Exercise material:
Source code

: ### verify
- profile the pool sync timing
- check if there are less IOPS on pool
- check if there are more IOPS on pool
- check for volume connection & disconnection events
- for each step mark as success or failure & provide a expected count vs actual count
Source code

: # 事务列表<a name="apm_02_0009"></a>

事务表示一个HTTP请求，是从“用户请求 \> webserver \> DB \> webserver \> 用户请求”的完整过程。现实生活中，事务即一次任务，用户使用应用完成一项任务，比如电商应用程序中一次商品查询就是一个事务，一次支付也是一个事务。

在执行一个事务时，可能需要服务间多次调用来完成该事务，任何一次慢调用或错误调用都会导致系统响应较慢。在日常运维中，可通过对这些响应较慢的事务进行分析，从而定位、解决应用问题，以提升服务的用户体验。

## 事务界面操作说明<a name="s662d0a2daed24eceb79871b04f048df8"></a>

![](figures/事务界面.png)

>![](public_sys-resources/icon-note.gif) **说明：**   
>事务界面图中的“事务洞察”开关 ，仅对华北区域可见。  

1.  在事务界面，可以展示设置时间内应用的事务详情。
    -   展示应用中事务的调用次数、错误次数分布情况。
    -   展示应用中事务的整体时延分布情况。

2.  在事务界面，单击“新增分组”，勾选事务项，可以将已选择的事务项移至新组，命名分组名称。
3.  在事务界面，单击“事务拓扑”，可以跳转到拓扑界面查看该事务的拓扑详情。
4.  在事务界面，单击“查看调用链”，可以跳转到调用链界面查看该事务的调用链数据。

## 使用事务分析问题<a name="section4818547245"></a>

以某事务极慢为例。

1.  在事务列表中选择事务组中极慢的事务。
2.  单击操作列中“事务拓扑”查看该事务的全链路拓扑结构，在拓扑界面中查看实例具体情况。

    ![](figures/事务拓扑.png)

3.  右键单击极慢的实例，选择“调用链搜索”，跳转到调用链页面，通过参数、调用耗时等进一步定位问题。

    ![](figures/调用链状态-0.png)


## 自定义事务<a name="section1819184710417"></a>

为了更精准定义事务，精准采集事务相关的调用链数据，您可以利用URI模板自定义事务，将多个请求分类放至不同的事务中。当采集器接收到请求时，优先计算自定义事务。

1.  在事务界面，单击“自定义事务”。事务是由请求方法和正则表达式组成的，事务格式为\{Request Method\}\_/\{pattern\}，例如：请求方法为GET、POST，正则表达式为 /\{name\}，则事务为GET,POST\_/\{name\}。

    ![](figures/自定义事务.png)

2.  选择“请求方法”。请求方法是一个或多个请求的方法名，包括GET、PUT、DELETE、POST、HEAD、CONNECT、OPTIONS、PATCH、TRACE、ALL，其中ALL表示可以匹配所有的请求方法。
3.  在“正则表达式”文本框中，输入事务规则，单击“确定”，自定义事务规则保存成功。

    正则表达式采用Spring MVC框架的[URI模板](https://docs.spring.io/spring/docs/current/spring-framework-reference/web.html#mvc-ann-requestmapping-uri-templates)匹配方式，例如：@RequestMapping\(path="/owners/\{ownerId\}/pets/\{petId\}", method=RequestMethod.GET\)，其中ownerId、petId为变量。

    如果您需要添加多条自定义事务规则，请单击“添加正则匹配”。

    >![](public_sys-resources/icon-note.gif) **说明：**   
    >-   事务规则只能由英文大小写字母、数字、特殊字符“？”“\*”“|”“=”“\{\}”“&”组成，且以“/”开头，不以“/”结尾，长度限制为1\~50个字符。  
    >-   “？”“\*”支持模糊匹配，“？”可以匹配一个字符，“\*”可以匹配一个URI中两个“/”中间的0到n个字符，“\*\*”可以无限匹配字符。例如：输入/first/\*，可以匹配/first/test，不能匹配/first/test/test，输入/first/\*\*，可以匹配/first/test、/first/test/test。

Task instructions: Where a line of the listing holds "there", show that line.

Answer for the task:
- check if there are less IOPS on pool
- check if there are more IOPS on pool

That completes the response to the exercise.